## Introduction to Monte Carlo Methods

### References

[Beginning Bayesian Statistics](https://pubs.er.usgs.gov/publication/70204463)

[Hamiltonian Monte Carlo in Python](https://colindcarroll.com/2019/04/11/hamiltonian-monte-carlo-from-scratch/)

[Betancourt HMC - Best introduction to HMC](https://www.youtube.com/watch?v=VnNdhsm0rJQ)

[NUTS paper](http://arxiv.org/abs/1111.4246)

[HMC Tuning by Colin Caroll](https://colcarroll.github.io/hmc_tuning_talk/)


### Building blocks

#### Proposal distribution
An easy to sample distribution such as a Gaussian distribution $q(x)$ such that 

$q(x_{i+1} | x_{i}) \approx N(\mu, \sigma)$

#### Foundation of Bayesian Inference

1. Obtain the data and inspect it for a high-level understanding of the distribution of the data and the outliers
2. Define a reasonable prior for the data based on (1) and your understanding of the problem
3. Define a likelihood distribution for the data and obtain the likelihood of the data given this likelihood distribution
4. Obtain the posterior distribution using (2) and (3) by applying the Bayes Theorem

### The Metropolis Algorithm

We start off by modeling a discrete number of events using a Poisson distribution shown below. 

$f(x) = e^{-\mu} \mu^x / x!$

The mean rate is represented by μ and x is positive integer that represents the number of events that can happen. If you recall from the discussion of the binomial distribution, that can also be used to model the probability of the number of successes out of 'n' trials. The Poisson distribution is a special case of this binomial distribution and is used when the trials far exceed the number of successes.

If our observed data has a Poisson likelihood distribution, using a Gamma prior for $\mu$ results in a Gamma posterior distribution. 

#### Outline of the Metropolis algorithm
*What do we want to compute?*

To estimate a distribution of a parameter $\theta$

*What do we have available?*

Observed data

*How do we do it?*

1. Start with a parameter sample (a) that is drawn from a distribution
2. Draw a second parameter sample (b) from a proposal distribution
3. Compute the likelihood of the data for both the parameters
4. Compute the prior probability density of both the parameters
5. Compute the posterior probability density of both parameters by multiplying the prior and the likelihood from (3) and (4)
6. Select one from the posterior probability density computed above using a rule and save the selected one as (a) 
7. Repeat steps (2) to (7) till a large number of parameters have been drawn (usually around 5000, but this really depends on the problem)
8. Compute the distribution of the parameter $\theta$ by plotting a histogram of the saved sampled parameter (a) in step (6)

#### The details

1. Propose a single plausible value for our parameter $\theta$. This is (a) from the previous section. This is also called the current value. Let us assume that this is 7.5 for now.

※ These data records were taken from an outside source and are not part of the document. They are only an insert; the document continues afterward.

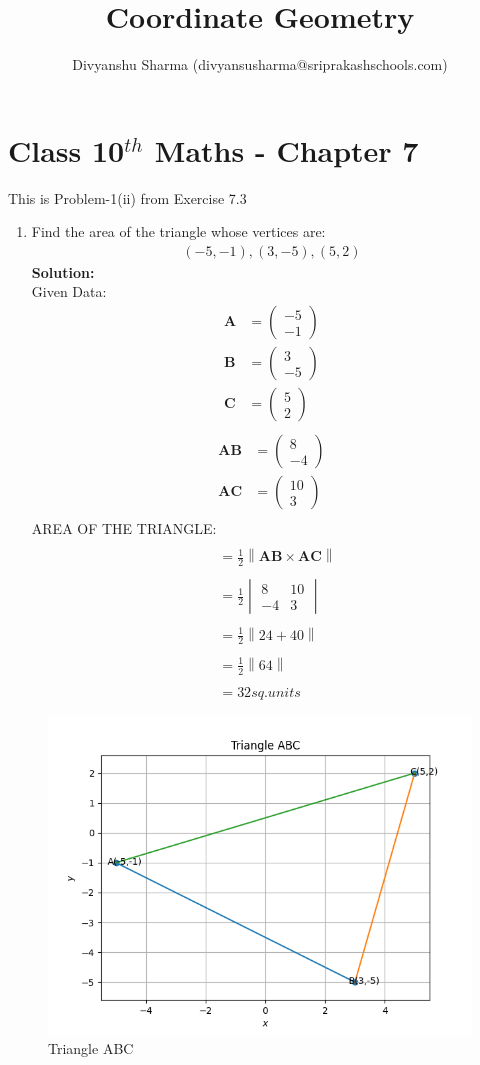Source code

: \documentclass[10pt]{article}
\title{Coordinate Geometry}
\author{Divyanshu Sharma (divyansusharma@sriprakashschools.com)}
\newcommand{\myvec}[1]{\ensuremath{\begin{pmatrix}#1\end{pmatrix}}}
\newcommand{\mydet}[1]{\ensuremath{\begin{vmatrix}#1\end{vmatrix}}}
\newcommand{\solution}{\noindent \textbf{Solution: }}
\providecommand{\norm}[1]{\left\lVert#1\right\rVert}
\let\vec\mathbf
\begin{document}
\maketitle
\section*{Class 10$^{th}$ Maths - Chapter 7}
This is Problem-1(ii) from Exercise 7.3
\begin{enumerate}
\item Find the area of the triangle whose vertices are:
\begin{align}
{(-5,-1),(3,-5),(5,2)}
\end{align}
\solution \\
Given Data:
\begin{align}
\vec{A} &= \myvec{-5\\-1}\\
\vec{B} &= \myvec{3\\-5}\\
\vec{C} &= \myvec{5\\2}\\
\end{align}
\begin{align}
\vec{AB} &= \myvec{8\\-4}\\
\vec{AC} &= \myvec{10\\3}\\
\end{align}
AREA OF THE TRIANGLE:
\begin{align}
\\&=\frac{1}{2}\norm{{\vec{AB}}\times \vec{AC}}\\
\\&=\frac{1}{2}\mydet{8 & 10 \\ -4 & 3}\\
\\&=\frac{1}{2}\norm{24+40}\\
\\&=\frac{1}{2}\norm{64}\\
\\&= {32} sq.units
\end{align}
\end{enumerate}
\begin{figure}[H]
			\centering
			\includegraphics[width=\columnwidth]{figs/Figure_1.png}
			\caption{Triangle ABC}
			\label{fig:txn1}
		\end{figure}
\end{document}
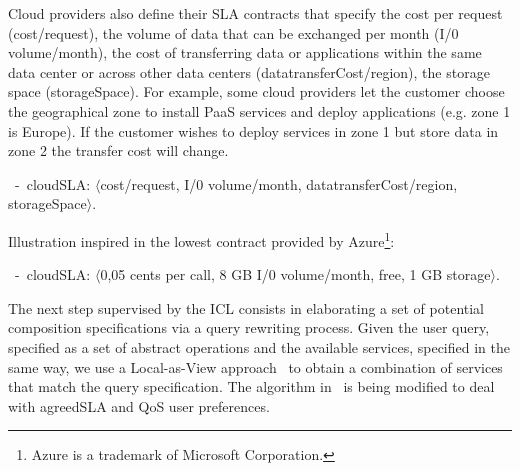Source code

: Cloud providers also define their SLA contracts that specify the cost per request ({cost/request}), the volume of data that can be exchanged per month ({I/0 volume/month}), the cost of transferring data or applications within the same data center or across other data centers ({datatransferCost/region}), the storage space ({storageSpace}). For example, some cloud providers let the customer  choose the geographical zone to install PaaS services and deploy applications (e.g. zone 1 is Europe). If the customer wishes to deploy services in zone 1 but store data in zone 2 the transfer cost will change.

\begin{trivlist}\sf\footnotesize
 \item[~-~cloudSLA:]  $\langle$cost/request, I/0 volume/month, datatransferCost/region, storageSpace$\rangle$.
 \end{trivlist}
 
Illustration inspired in the lowest contract provided by Azure\footnote{Azure is a trademark of Microsoft Corporation.}: 
 \begin{trivlist}\sf\footnotesize
\item[~-~cloudSLA:]  $\langle$0,05 cents per call, 8 GB I/0 volume/month, free, 1 GB storage$\rangle$. 
\end{trivlist}


 


The next step supervised by the ICL consists in elaborating a set of potential composition specifications via a query rewriting process. Given the user query, specified as a set of abstract operations and the available services, specified in the same way, we use a Local-as-View approach~\cite{CostaAMR13} to obtain a combination of services that match the query specification.
The algorithm in~\cite{CostaAMR13} is being modified to deal with agreedSLA and QoS user preferences.

 

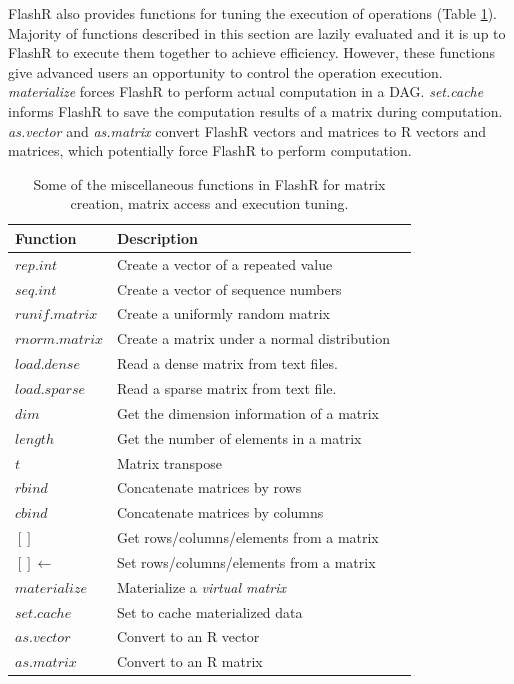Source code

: FlashR also provides functions for tuning the execution of operations (Table
\ref{tbl:utility}).
Majority of functions described in this section are lazily evaluated and
it is up to FlashR to execute them together to achieve efficiency. However,
these functions give advanced users an opportunity to control the operation
execution. \textit{materialize} forces FlashR to perform actual computation
in a DAG. \textit{set.cache} informs FlashR to save the computation results
of a matrix during computation. \textit{as.vector} and \textit{as.matrix}
convert FlashR vectors and matrices to R vectors and matrices, which potentially
force FlashR to perform computation.

\begin{table}
\begin{center}
\caption{Some of the miscellaneous functions in FlashR for matrix creation,
	matrix access and execution tuning.}
\vspace{-10pt}
\footnotesize
\begin{tabular}{|l|l|l|}
\hline
Function & Description \\
\hline
$rep.int$ & Create a vector of a repeated value \\
$seq.int$ & Create a vector of sequence numbers \\
$runif.matrix$ & Create a uniformly random matrix  \\
$rnorm.matrix$ & Create a matrix under a normal distribution \\
\hline
$load.dense$ & Read a dense matrix from text files. \\
$load.sparse$ & Read a sparse matrix from text file. \\
\hline
$dim$ & Get the dimension information of a matrix\\
$length$ & Get the number of elements in a matrix\\
\hline
$t$ & Matrix transpose \\
$rbind$ & Concatenate matrices by rows \\
$cbind$ & Concatenate matrices by columns \\
$[]$ & Get rows/columns/elements from a matrix \\
$[]\gets$ & Set rows/columns/elements from a matrix \\
\hline
$materialize$ & Materialize a \textit{virtual matrix} \\
$set.cache$ & Set to cache materialized data \\
$as.vector$ & Convert to an R vector \\
$as.matrix$ & Convert to an R matrix \\
\hline
\end{tabular}
\normalsize
\label{tbl:utility}
\end{center}
\end{table}

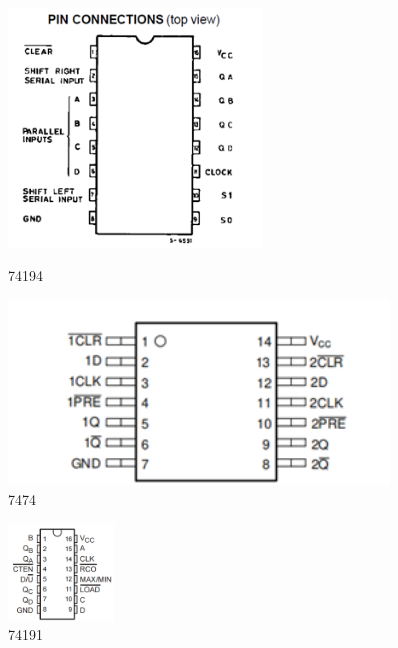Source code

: \documentclass{ctexart}
\begin{document}
\begin{figure}[H]
    \centering
    \begin{minipage}{0.45\textwidth}
    \centering
           \includegraphics[width=0.6\textwidth]{74194.png}
           \caption{74194}
    \label{}
    \end{minipage}
    \hspace{0.05\textwidth}
    \begin{minipage}{0.45\textwidth}
    \centering
           \includegraphics[width=0.9\textwidth]{7474.png}
           \caption{7474}
    \label{7474}
    \end{minipage}
\end{figure}
\begin{figure}[H]
    \centering
    \includegraphics[width=0.25\textwidth]{74191.png}
    \caption{74191}
\end{figure}
\end{document}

2. Compute the prior probability density of getting 7.5. We stated earlier in our example that we have a Gamma prior distribution. 

$Gamma(x=7.5, \alpha, \beta) = \beta^{\alpha} x^{\alpha - 1} e^{-\beta x} / \gamma(\alpha) = \beta^{\alpha} 7.5^{\alpha - 1} e^{-\beta 7.5} / \gamma(\alpha)$

3. Compute the likelihood of the data given the parameter value of 7.5. The likelihood distribution was a Poisson distribution in our example

$Poisson(x, mu=7.5) = e^{-\mu} \mu^x / x! = e^{-7.5} 7.5^x / x!$

4. Compute the posterior density from (2) and (3), we skip the denominator here since we are only going to make comparisons and the denominator is a constant.

Posterior density $\propto$ Prior * likelihood 

5. Propose a second value for $\mu$ which is drawn from a distribution called a proposal distribution. For the Metropolis algorithm, it has to be a symmetrical distribution. We will use a normal distribution for this example and set the mean of this proposal distribution to be the current value of $\mu$. The standard deviation is a hyperparameter called the tuning parameter. Let us assume that we draw a value of 8.5.





#### Traceplot 

The sequence of accepted values from the proposed values that is plotted over each draw. If a proposed value was not accepted, you see the same value repeated again. If you notice a straight line, this is an indication that several proposed values are being rejected. This is a sign that something is askew with the distribution or sampling process.


#### Building the Inferred Distribution

Use the current values that we obtain at each step and build a frequency distribution (histogram) from it.

#### Representing the Inferred Distribution

* Compute the mean values of the saved parameters
* Compute the standard deviation and variance of the saved parameters
* Compute the minimum and maximum values of the saved parameters
* Compute the quantiles of the saved parameters
* If required, express it as the parameters of a canonical distribution if it is known that the inferred distribution will be of a certain form.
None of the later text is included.